»»

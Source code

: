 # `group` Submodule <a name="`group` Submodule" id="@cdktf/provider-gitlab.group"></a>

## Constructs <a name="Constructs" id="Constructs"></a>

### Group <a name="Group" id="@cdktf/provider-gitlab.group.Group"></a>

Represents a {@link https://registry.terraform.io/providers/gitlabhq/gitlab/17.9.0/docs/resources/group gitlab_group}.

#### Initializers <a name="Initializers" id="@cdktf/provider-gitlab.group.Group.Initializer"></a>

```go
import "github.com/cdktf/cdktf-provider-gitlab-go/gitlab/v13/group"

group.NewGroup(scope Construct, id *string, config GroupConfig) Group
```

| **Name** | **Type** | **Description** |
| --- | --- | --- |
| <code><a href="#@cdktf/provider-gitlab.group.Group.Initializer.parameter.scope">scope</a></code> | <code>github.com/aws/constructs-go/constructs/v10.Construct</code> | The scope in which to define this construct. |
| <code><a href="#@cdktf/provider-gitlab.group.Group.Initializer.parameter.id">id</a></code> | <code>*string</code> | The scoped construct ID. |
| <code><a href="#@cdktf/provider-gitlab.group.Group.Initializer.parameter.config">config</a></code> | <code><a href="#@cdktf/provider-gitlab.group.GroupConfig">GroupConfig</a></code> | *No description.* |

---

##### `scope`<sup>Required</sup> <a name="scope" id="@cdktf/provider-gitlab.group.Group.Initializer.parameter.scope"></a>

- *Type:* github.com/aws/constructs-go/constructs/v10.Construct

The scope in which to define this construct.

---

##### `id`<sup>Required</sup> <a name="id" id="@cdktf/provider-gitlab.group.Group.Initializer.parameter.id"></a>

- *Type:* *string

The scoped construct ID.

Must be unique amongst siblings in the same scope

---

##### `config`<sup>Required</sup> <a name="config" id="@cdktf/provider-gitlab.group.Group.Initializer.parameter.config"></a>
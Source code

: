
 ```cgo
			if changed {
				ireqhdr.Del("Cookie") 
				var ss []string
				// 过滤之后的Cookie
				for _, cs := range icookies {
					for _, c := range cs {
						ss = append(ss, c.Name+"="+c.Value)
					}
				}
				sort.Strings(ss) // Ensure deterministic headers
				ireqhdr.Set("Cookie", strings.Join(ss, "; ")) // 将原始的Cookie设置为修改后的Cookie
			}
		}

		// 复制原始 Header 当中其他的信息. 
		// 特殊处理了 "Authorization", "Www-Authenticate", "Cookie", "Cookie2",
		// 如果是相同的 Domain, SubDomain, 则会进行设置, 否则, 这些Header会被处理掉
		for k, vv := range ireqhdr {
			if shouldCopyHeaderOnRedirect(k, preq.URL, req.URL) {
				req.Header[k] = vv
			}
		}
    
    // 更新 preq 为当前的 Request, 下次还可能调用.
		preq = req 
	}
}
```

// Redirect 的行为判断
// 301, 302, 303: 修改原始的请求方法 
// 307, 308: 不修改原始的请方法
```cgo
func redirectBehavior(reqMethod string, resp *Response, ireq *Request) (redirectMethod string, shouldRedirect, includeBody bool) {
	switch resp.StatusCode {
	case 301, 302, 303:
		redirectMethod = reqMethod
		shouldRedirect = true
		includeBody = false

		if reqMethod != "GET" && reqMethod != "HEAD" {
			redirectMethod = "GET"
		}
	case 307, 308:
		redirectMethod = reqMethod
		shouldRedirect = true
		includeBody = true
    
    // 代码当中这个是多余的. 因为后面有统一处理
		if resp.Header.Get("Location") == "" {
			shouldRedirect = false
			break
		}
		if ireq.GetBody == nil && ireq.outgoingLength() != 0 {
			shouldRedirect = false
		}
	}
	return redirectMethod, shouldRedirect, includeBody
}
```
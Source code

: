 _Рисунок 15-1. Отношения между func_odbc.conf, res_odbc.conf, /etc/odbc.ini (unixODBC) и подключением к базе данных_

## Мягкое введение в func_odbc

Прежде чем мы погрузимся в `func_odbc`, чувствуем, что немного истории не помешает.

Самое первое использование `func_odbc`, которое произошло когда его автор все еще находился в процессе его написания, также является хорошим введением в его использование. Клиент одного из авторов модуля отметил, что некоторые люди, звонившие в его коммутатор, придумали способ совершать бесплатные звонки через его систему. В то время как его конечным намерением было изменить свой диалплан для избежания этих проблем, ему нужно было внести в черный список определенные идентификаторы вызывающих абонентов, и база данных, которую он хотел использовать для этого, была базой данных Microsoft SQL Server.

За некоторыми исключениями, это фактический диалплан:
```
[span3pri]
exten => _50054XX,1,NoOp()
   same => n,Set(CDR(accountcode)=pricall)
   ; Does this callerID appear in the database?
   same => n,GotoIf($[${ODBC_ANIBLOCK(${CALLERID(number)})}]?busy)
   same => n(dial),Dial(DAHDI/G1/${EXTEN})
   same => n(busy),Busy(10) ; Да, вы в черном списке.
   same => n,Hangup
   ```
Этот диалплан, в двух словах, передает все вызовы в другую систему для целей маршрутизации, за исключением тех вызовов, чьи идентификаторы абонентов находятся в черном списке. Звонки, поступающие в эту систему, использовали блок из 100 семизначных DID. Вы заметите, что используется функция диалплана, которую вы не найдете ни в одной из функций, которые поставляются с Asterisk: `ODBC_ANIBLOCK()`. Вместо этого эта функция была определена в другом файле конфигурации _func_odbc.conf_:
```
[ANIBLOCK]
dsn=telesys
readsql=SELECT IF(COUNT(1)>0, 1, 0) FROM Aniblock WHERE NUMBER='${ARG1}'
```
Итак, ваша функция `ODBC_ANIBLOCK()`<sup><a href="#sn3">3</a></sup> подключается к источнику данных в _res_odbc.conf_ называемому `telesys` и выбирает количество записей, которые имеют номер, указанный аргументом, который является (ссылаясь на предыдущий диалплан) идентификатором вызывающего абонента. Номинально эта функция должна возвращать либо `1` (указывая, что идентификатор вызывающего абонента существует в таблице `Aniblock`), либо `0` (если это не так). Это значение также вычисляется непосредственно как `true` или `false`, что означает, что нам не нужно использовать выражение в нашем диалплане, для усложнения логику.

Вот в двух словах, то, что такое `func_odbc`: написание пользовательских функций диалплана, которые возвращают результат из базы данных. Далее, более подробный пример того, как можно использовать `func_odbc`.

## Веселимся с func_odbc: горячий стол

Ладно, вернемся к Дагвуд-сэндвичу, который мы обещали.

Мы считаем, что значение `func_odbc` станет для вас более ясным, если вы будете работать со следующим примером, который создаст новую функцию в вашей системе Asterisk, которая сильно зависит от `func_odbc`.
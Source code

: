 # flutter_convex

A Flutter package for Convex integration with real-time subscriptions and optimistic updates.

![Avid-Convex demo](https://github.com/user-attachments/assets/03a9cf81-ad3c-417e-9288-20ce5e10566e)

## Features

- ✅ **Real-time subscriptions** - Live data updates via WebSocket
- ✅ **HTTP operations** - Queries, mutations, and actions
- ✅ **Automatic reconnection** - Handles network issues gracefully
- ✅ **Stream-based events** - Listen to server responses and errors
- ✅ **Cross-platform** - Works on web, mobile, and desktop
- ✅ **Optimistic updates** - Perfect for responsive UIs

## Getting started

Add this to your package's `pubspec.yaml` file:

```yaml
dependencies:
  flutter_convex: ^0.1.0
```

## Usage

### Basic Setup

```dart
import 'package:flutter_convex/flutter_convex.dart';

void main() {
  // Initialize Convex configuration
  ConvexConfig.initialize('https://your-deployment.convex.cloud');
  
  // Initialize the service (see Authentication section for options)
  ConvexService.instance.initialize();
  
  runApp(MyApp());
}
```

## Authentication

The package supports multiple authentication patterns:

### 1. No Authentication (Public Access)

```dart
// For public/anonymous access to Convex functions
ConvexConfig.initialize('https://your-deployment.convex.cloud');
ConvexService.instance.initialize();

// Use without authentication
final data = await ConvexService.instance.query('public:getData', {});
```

««

Exercise instructions: Give back every entry exactly.

Reply:
Source code

: # `group` Submodule <a name="`group` Submodule" id="@cdktf/provider-gitlab.group"></a>

## Constructs <a name="Constructs" id="Constructs"></a>

### Group <a name="Group" id="@cdktf/provider-gitlab.group.Group"></a>

Represents a {@link https://registry.terraform.io/providers/gitlabhq/gitlab/17.9.0/docs/resources/group gitlab_group}.

#### Initializers <a name="Initializers" id="@cdktf/provider-gitlab.group.Group.Initializer"></a>

```go
import "github.com/cdktf/cdktf-provider-gitlab-go/gitlab/v13/group"

group.NewGroup(scope Construct, id *string, config GroupConfig) Group
```

| **Name** | **Type** | **Description** |
| --- | --- | --- |
| <code><a href="#@cdktf/provider-gitlab.group.Group.Initializer.parameter.scope">scope</a></code> | <code>github.com/aws/constructs-go/constructs/v10.Construct</code> | The scope in which to define this construct. |
| <code><a href="#@cdktf/provider-gitlab.group.Group.Initializer.parameter.id">id</a></code> | <code>*string</code> | The scoped construct ID. |
| <code><a href="#@cdktf/provider-gitlab.group.Group.Initializer.parameter.config">config</a></code> | <code><a href="#@cdktf/provider-gitlab.group.GroupConfig">GroupConfig</a></code> | *No description.* |

---

##### `scope`<sup>Required</sup> <a name="scope" id="@cdktf/provider-gitlab.group.Group.Initializer.parameter.scope"></a>

- *Type:* github.com/aws/constructs-go/constructs/v10.Construct

The scope in which to define this construct.

---

##### `id`<sup>Required</sup> <a name="id" id="@cdktf/provider-gitlab.group.Group.Initializer.parameter.id"></a>

- *Type:* *string

The scoped construct ID.

Must be unique amongst siblings in the same scope

---

##### `config`<sup>Required</sup> <a name="config" id="@cdktf/provider-gitlab.group.Group.Initializer.parameter.config"></a>
Source code

:
 ```cgo
			if changed {
				ireqhdr.Del("Cookie") 
				var ss []string
				// 过滤之后的Cookie
				for _, cs := range icookies {
					for _, c := range cs {
						ss = append(ss, c.Name+"="+c.Value)
					}
				}
				sort.Strings(ss) // Ensure deterministic headers
				ireqhdr.Set("Cookie", strings.Join(ss, "; ")) // 将原始的Cookie设置为修改后的Cookie
			}
		}

		// 复制原始 Header 当中其他的信息. 
		// 特殊处理了 "Authorization", "Www-Authenticate", "Cookie", "Cookie2",
		// 如果是相同的 Domain, SubDomain, 则会进行设置, 否则, 这些Header会被处理掉
		for k, vv := range ireqhdr {
			if shouldCopyHeaderOnRedirect(k, preq.URL, req.URL) {
				req.Header[k] = vv
			}
		}
    
    // 更新 preq 为当前的 Request, 下次还可能调用.
		preq = req 
	}
}
```

// Redirect 的行为判断
// 301, 302, 303: 修改原始的请求方法 
// 307, 308: 不修改原始的请方法
```cgo
func redirectBehavior(reqMethod string, resp *Response, ireq *Request) (redirectMethod string, shouldRedirect, includeBody bool) {
	switch resp.StatusCode {
	case 301, 302, 303:
		redirectMethod = reqMethod
		shouldRedirect = true
		includeBody = false

		if reqMethod != "GET" && reqMethod != "HEAD" {
			redirectMethod = "GET"
		}
	case 307, 308:
		redirectMethod = reqMethod
		shouldRedirect = true
		includeBody = true
    
    // 代码当中这个是多余的. 因为后面有统一处理
		if resp.Header.Get("Location") == "" {
			shouldRedirect = false
			break
		}
		if ireq.GetBody == nil && ireq.outgoingLength() != 0 {
			shouldRedirect = false
		}
	}
	return redirectMethod, shouldRedirect, includeBody
}
```
Source code

: _Рисунок 15-1. Отношения между func_odbc.conf, res_odbc.conf, /etc/odbc.ini (unixODBC) и подключением к базе данных_

## Мягкое введение в func_odbc

Прежде чем мы погрузимся в `func_odbc`, чувствуем, что немного истории не помешает.

Самое первое использование `func_odbc`, которое произошло когда его автор все еще находился в процессе его написания, также является хорошим введением в его использование. Клиент одного из авторов модуля отметил, что некоторые люди, звонившие в его коммутатор, придумали способ совершать бесплатные звонки через его систему. В то время как его конечным намерением было изменить свой диалплан для избежания этих проблем, ему нужно было внести в черный список определенные идентификаторы вызывающих абонентов, и база данных, которую он хотел использовать для этого, была базой данных Microsoft SQL Server.

За некоторыми исключениями, это фактический диалплан:
```
[span3pri]
exten => _50054XX,1,NoOp()
   same => n,Set(CDR(accountcode)=pricall)
   ; Does this callerID appear in the database?
   same => n,GotoIf($[${ODBC_ANIBLOCK(${CALLERID(number)})}]?busy)
   same => n(dial),Dial(DAHDI/G1/${EXTEN})
   same => n(busy),Busy(10) ; Да, вы в черном списке.
   same => n,Hangup
   ```
Этот диалплан, в двух словах, передает все вызовы в другую систему для целей маршрутизации, за исключением тех вызовов, чьи идентификаторы абонентов находятся в черном списке. Звонки, поступающие в эту систему, использовали блок из 100 семизначных DID. Вы заметите, что используется функция диалплана, которую вы не найдете ни в одной из функций, которые поставляются с Asterisk: `ODBC_ANIBLOCK()`. Вместо этого эта функция была определена в другом файле конфигурации _func_odbc.conf_:
```
[ANIBLOCK]
dsn=telesys
readsql=SELECT IF(COUNT(1)>0, 1, 0) FROM Aniblock WHERE NUMBER='${ARG1}'
```
Итак, ваша функция `ODBC_ANIBLOCK()`<sup><a href="#sn3">3</a></sup> подключается к источнику данных в _res_odbc.conf_ называемому `telesys` и выбирает количество записей, которые имеют номер, указанный аргументом, который является (ссылаясь на предыдущий диалплан) идентификатором вызывающего абонента. Номинально эта функция должна возвращать либо `1` (указывая, что идентификатор вызывающего абонента существует в таблице `Aniblock`), либо `0` (если это не так). Это значение также вычисляется непосредственно как `true` или `false`, что означает, что нам не нужно использовать выражение в нашем диалплане, для усложнения логику.

Вот в двух словах, то, что такое `func_odbc`: написание пользовательских функций диалплана, которые возвращают результат из базы данных. Далее, более подробный пример того, как можно использовать `func_odbc`.

## Веселимся с func_odbc: горячий стол

Ладно, вернемся к Дагвуд-сэндвичу, который мы обещали.

Мы считаем, что значение `func_odbc` станет для вас более ясным, если вы будете работать со следующим примером, который создаст новую функцию в вашей системе Asterisk, которая сильно зависит от `func_odbc`.
Source code

: # flutter_convex

A Flutter package for Convex integration with real-time subscriptions and optimistic updates.

![Avid-Convex demo](https://github.com/user-attachments/assets/03a9cf81-ad3c-417e-9288-20ce5e10566e)

## Features

- ✅ **Real-time subscriptions** - Live data updates via WebSocket
- ✅ **HTTP operations** - Queries, mutations, and actions
- ✅ **Automatic reconnection** - Handles network issues gracefully
- ✅ **Stream-based events** - Listen to server responses and errors
- ✅ **Cross-platform** - Works on web, mobile, and desktop
- ✅ **Optimistic updates** - Perfect for responsive UIs

## Getting started

Add this to your package's `pubspec.yaml` file:

```yaml
dependencies:
  flutter_convex: ^0.1.0
```

## Usage

### Basic Setup

```dart
import 'package:flutter_convex/flutter_convex.dart';

void main() {
  // Initialize Convex configuration
  ConvexConfig.initialize('https://your-deployment.convex.cloud');
  
  // Initialize the service (see Authentication section for options)
  ConvexService.instance.initialize();
  
  runApp(MyApp());
}
```

## Authentication

The package supports multiple authentication patterns:

### 1. No Authentication (Public Access)

```dart
// For public/anonymous access to Convex functions
ConvexConfig.initialize('https://your-deployment.convex.cloud');
ConvexService.instance.initialize();

// Use without authentication
final data = await ConvexService.instance.query('public:getData', {});
```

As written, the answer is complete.